EConnect's stock, which trades on the over-the-counter Bulletin Board with other issues too small for a Nasdaq Stock Market listing, plunged after the trading halt was lifted and is currently about 55 cents a share. Meanwhile, more than 20 shareholder lawsuits have been filed against the company. An eConnect spokesman denies the company engaged in any wrongdoing and Mr. Hughes says that no eConnect officials sold any shares in the company during the stock's runup.

But the case had another twist. After the SEC announced the trading halt, it got a call from Stephen Sayre, the sole officer of Independent Financial Reports, the stock-research firm that had heavily recommended eConnect's shares.

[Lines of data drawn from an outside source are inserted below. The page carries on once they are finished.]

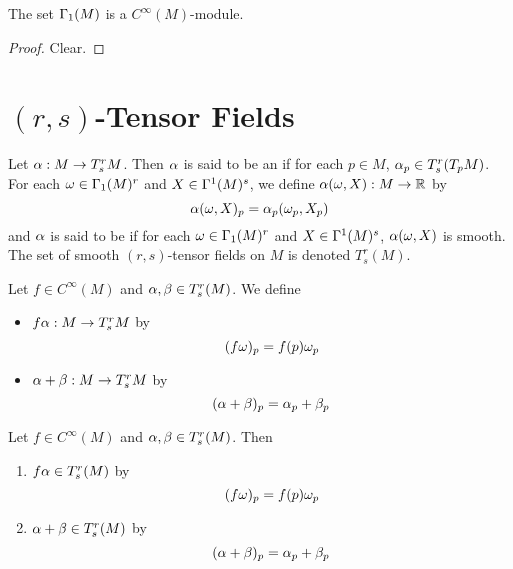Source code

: \documentclass{book}
\begin{document}
	\begin{ex}
	The set $\Gamma_1(M)$ is a $C^{\infty}(M)$-module.
	\end{ex}
	
	\begin{proof}
	Clear.
	\end{proof}
	
	
	\begin{ex}
	
	\end{ex}
	
	
	
	
	
	
	
	
	\newpage
	\section{$(r,s)$-Tensor Fields}
	
	\begin{defn}
		Let $\alpha: M \rightarrow T^r_sM$. Then $\alpha$ is said to be an  if for each $p \in M$, $\alpha_p \in T^r_s(T_pM)$. \\
		For each $\omega \in \Gamma_1(M)^r$ and $X \in \Gamma^1(M)^s$, we define $\alpha(\omega, X) : M \rightarrow \mathbb{R}$ by $$\alpha(\omega, X)_p = \alpha_p(\omega_p, X_p)$$
		and $\alpha$ is said to be  if for each $\omega \in \Gamma_1(M)^r$ and $X \in \Gamma^1(M)^s$, $\alpha(\omega, X)$ is smooth. \\
		The set of smooth $(r,s)$-tensor fields on $M$ is denoted $T^r_s(M)$.\\
	\end{defn}

	\begin{defn}
	Let $f \in C^{\infty}(M)$ and $\alpha,\beta \in T^r_s(M)$. We define 
	\begin{itemize}
	\item $f\alpha: M \rightarrow T^r_sM$ by $$(f\omega)_p = f(p)\omega_p$$
	\item $\alpha+\beta:  M \rightarrow T^r_sM$ by $$(\alpha+\beta)_p = \alpha_p+\beta_p$$
	\end{itemize}
	\end{defn}
	
	\begin{ex}
	Let $f \in C^{\infty}(M)$ and $\alpha,\beta \in T^r_s(M)$. Then
	\begin{enumerate}
	\item $f\alpha \in T^r_s(M)$ by $$(f\omega)_p = f(p)\omega_p$$
	\item $\alpha+\beta \in T^r_s(M)$ by $$(\alpha+\beta)_p = \alpha_p+\beta_p$$
	\end{enumerate}
	\end{ex}
	
\end{document}
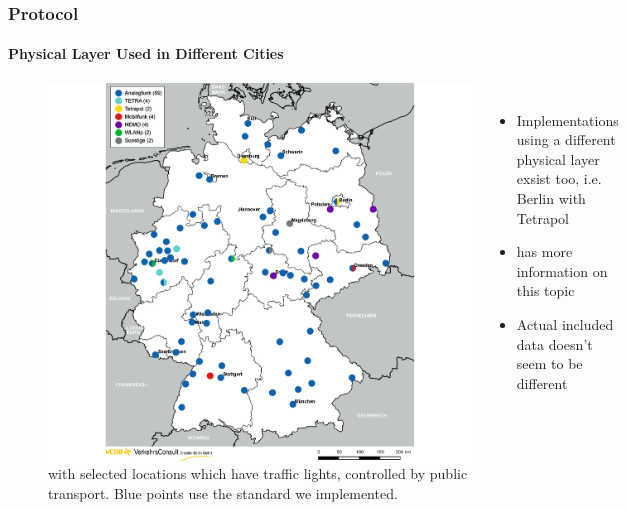 
\begin{frame}
\frametitle{Protocol}
\framesubtitle{Physical Layer Used in Different Cities}
\begin{figure}
\begin{columns}
\centering
\includegraphics[height=0.8\textheight]{figs/vcdb-map-ampelbeeinflussung.png}
\caption{ with selected locations which have traffic lights, controlled by public transport. Blue points use the standard we implemented.}
\begin{itemize}
	\item Implementations using a different physical layer exsist too, i.e. Berlin with Tetrapol
	\item {} has more information on this topic
	\item Actual included data doesn't seem to be different
\end{itemize}
\end{columns}
\end{figure}
\end{frame}

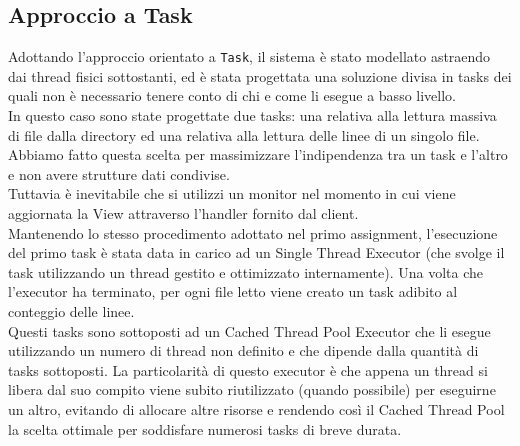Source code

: \documentclass{article}
\begin{document}
    \subsection{Approccio a Task}
    Adottando l’approccio orientato a \texttt{Task}, il sistema è stato modellato astraendo dai thread fisici sottostanti, ed è stata progettata una soluzione divisa in tasks dei quali non è necessario tenere conto di chi e come li esegue a basso livello.
    \\
    In questo caso sono state progettate due tasks: una relativa alla lettura massiva di file dalla directory ed una relativa alla lettura delle linee di un singolo file.
    Abbiamo fatto questa scelta per massimizzare l’indipendenza tra un task e l'altro e non avere strutture dati condivise.
    \\
    Tuttavia è inevitabile che si utilizzi un monitor nel momento in cui viene aggiornata la View attraverso l'handler fornito dal client.
    \\
    Mantenendo lo stesso procedimento adottato nel primo assignment, l’esecuzione del primo task è stata data in carico ad un Single Thread Executor (che svolge il task utilizzando un thread gestito e ottimizzato internamente).
    Una volta che l’executor ha terminato, per ogni file letto viene creato un task adibito al conteggio delle linee.
    \\
    Questi tasks sono sottoposti ad un Cached Thread Pool Executor che li esegue utilizzando un numero di thread non definito e che dipende dalla quantità di tasks sottoposti. La particolarità di questo executor è che appena un thread si libera dal suo compito viene subito riutilizzato (quando possibile) per eseguirne un altro, evitando di allocare altre risorse e rendendo così il Cached Thread Pool la scelta ottimale per soddisfare numerosi tasks di breve durata.
\end{document}
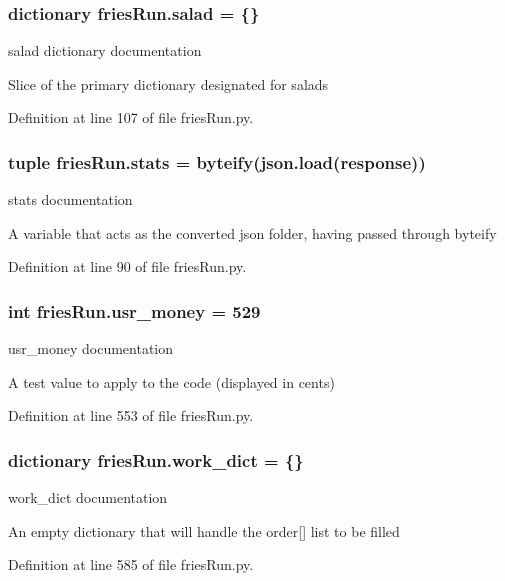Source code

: \hypertarget{namespacefriesRun_a8c56415017b0ea056f28644f4f6180f8}{
\subsubsection[{salad}]{\setlength{\rightskip}{0pt plus 5cm}dictionary fries\-Run.\-salad = \{\}}}\label{namespacefriesRun_a8c56415017b0ea056f28644f4f6180f8}


salad dictionary documentation 

Slice of the primary dictionary designated for salads 

Definition at line 107 of file fries\-Run.\-py.

\hypertarget{namespacefriesRun_addc61f011fd734bf5a633745fea31de4}{
\subsubsection[{stats}]{\setlength{\rightskip}{0pt plus 5cm}tuple fries\-Run.\-stats = {\bf byteify}(json.\-load({\bf response}))}}\label{namespacefriesRun_addc61f011fd734bf5a633745fea31de4}


stats documentation 

A variable that acts as the converted json folder, having passed through byteify 

Definition at line 90 of file fries\-Run.\-py.

\hypertarget{namespacefriesRun_a6afc58a323f2b960b383b9cfeedf5406}{
\subsubsection[{usr\-\_\-money}]{\setlength{\rightskip}{0pt plus 5cm}int fries\-Run.\-usr\-\_\-money = 529}}\label{namespacefriesRun_a6afc58a323f2b960b383b9cfeedf5406}


usr\-\_\-money documentation 

A test value to apply to the code (displayed in cents) 

Definition at line 553 of file fries\-Run.\-py.

\hypertarget{namespacefriesRun_a458cd2429c5160676a31562c46a92be1}{
\subsubsection[{work\-\_\-dict}]{\setlength{\rightskip}{0pt plus 5cm}dictionary fries\-Run.\-work\-\_\-dict = \{\}}}\label{namespacefriesRun_a458cd2429c5160676a31562c46a92be1}


work\-\_\-dict documentation 

An empty dictionary that will handle the order\mbox{[}\mbox{]} list to be filled 

Definition at line 585 of file fries\-Run.\-py.

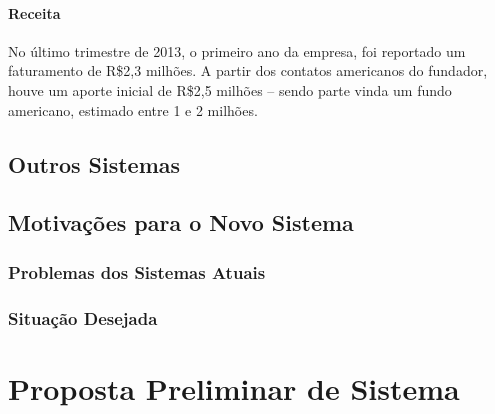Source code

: \documentclass[12pt,a4paper,twoside,hyphens,english,brazil]{abntex2}
\begin{document}
\subsubsection*{Receita}
No último trimestre de 2013, o primeiro ano da empresa, foi reportado um faturamento de R\$2,3 milhões. A partir dos contatos americanos do fundador, houve um aporte inicial de R\$2,5 milhões -- sendo parte vinda um fundo americano, estimado entre 1 e 2 milhões.\cite{ingresse-hypeness}

\section{Outros Sistemas} \label{sec:sistemas:outros}

\section{Motivações para o Novo Sistema}

\subsection{Problemas dos Sistemas Atuais}

\subsection{Situação Desejada}

\chapter{Proposta Preliminar de Sistema}

\end{document}
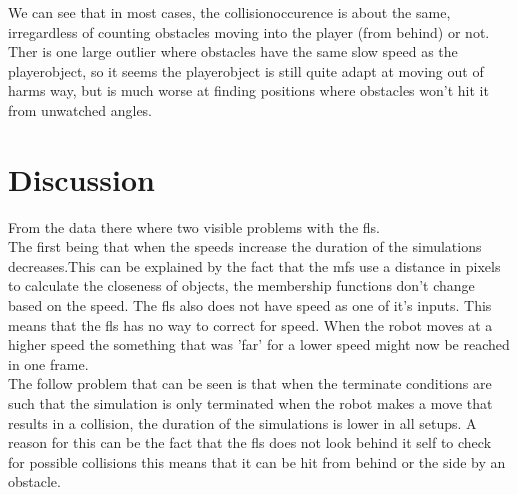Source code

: \documentclass[conference]{IEEEtran}
\begin{document}
We can see that in most cases, the collisionoccurence is about the same, irregardless of counting obstacles moving into the player (from behind) or not. Ther is one large outlier where obstacles have the same slow speed as the playerobject, so it seems the playerobject is still quite adapt at moving out of harms way, but is much worse at finding positions where obstacles won't hit it from unwatched angles.

\section{Discussion}
From the data there where two visible problems with the fls.\\
The first being that when the speeds increase the duration of the simulations decreases.This can be explained by the fact that the mfs use a distance in pixels to calculate the closeness of objects, the membership functions don't change based on the speed. The fls also does not have speed as one of it's inputs. This means that the fls has no way to correct for speed. When the robot moves at a higher speed the something that was 'far' for a lower speed might now be reached in one frame.\\
The follow problem that can be seen is that when the terminate conditions are such that the simulation is only terminated when the robot makes a move that results in a collision, the duration of the simulations is lower in all setups. A reason for this can be the fact that the fls does not look behind it self to check for possible collisions this means that it can be hit from behind or the side by an obstacle.\\











\end{document}
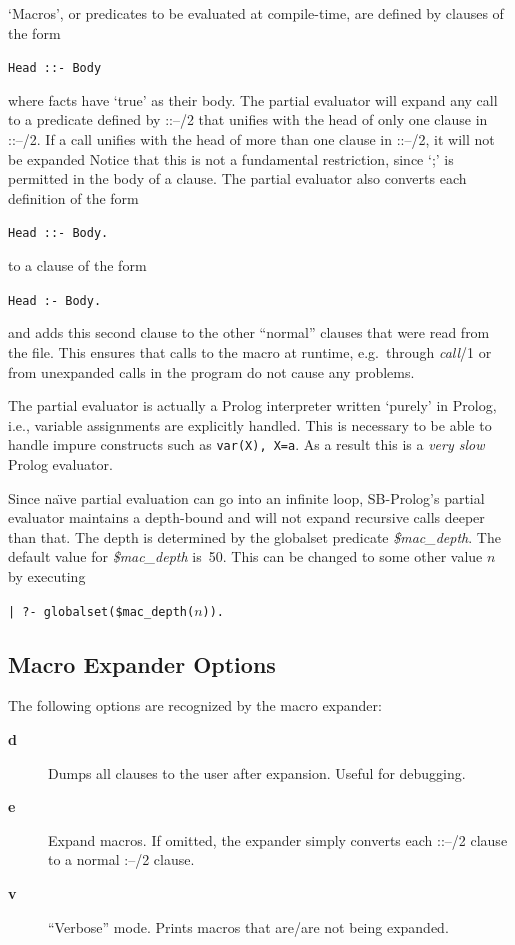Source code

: `Macros', or predicates to be evaluated at compile-time, are defined
by clauses of the form
\begin{center}
{\tt Head ::- Body}
\end{center}
where facts have `true' as their body.
The partial evaluator will expand any call to a predicate defined by ::--/2 that
unifies with the head of only one clause in ::--/2.
If a call unifies with the head of more than one clause in ::--/2,
it will not be expanded
Notice that this is not a fundamental restriction, since `;' is permitted
in the body of a clause.
The partial evaluator also converts each definition of the form
\begin{center}
{\tt Head ::- Body.}
\end{center}
to a clause of the form
\begin{center}
{\tt Head :- Body.}
\end{center}
and adds this second clause to the other ``normal'' clauses that were read from
the file.
This ensures that calls to the macro at runtime,
e.g.\ through {\em call}/1 or from unexpanded calls in the program
do not cause any problems.

The partial evaluator is actually a Prolog interpreter written
`purely' in Prolog, i.e., variable assignments are explicitly handled.
This is necessary to be able to handle impure constructs such as
{\tt var(X),~X=a}.
As a result this is a {\em very slow} Prolog evaluator.

Since na\"{\i}ve partial evaluation can go into an infinite loop,
SB-Prolog's partial evaluator
maintains a depth-bound and will not expand recursive calls deeper than that.
The depth is determined by the globalset predicate {\em \$mac\_depth}.
The default value for {\em \$mac\_depth} is~50.
This can be changed to some other value $n$ by executing
\begin{center}
{\tt | ?- globalset(\$mac\_depth($n$)).}
\end{center}

\subsection{Macro Expander Options}

The following options are recognized by the macro expander:
\begin{description}
\item[{\bf d}] Dumps all clauses to the user after expansion.
    Useful for debugging.
\item[{\bf e}] Expand macros.
    If omitted, the expander simply converts each ::--/2 clause
    to a normal :--/2 clause.
\item[{\bf v}] ``Verbose'' mode.
    Prints macros that are/are not being expanded.
\end{description}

He offered the SEC his help and officials invited him to come by for a talk -- under oath.

On March 31, Mr. Sayre arrived alone, dressed in breakaway warm-up pants and a tight-fitting T-shirt. The 44-year-old Mr. Sayre said he had a correspondence-school degree in psychology and that he had spent time doing top-secret work for the U.S. military, according to a transcript of his SEC deposition. He said he was a would-be film producer but made his living operating a Los Angeles area tree-trimming business.

With IFR, he hoped to build a career as an independent stock picker. Mr. Sayre swore that he hadn't ever traded eConnect stock or been paid by the company -- although he had talked to Mr. Hughes while researching the company. (Mr. Hughes acknowledges talking with Mr. Sayre, but says that was the extent of their relationship.)

The SEC found that Mr. Sayre had also incorporated an entity called Silver Screen Industries. Agency investigators say they found that he had opened two brokerage accounts in Silver Screen's name that were used to buy and sell more than 177,000 eConnect shares, for a profit the SEC calculates at $1.4 million. In early April the SEC filed a civil fraud suit in Los Angeles federal court against Mr. Sayre and federal prosecutors filed criminal charges soon afterward. When the SEC attorneys subpoenaed Mr. Sayre's U.S. bank records, they found that funds had been transferred beginning in mid-March -- just after the eConnect trading halt started -- to a Canadian bank account. With the aid of Canadian authorities, the account was found to contain more than $19 million. SEC officials decline to speculate where all that money might have come from. Mr. Sayre's criminal attorney, Thomas Fehn, says his client is out of the country and he negotiating with authorities regarding Mr. Sayre's return. He said his client denies all the charges against him.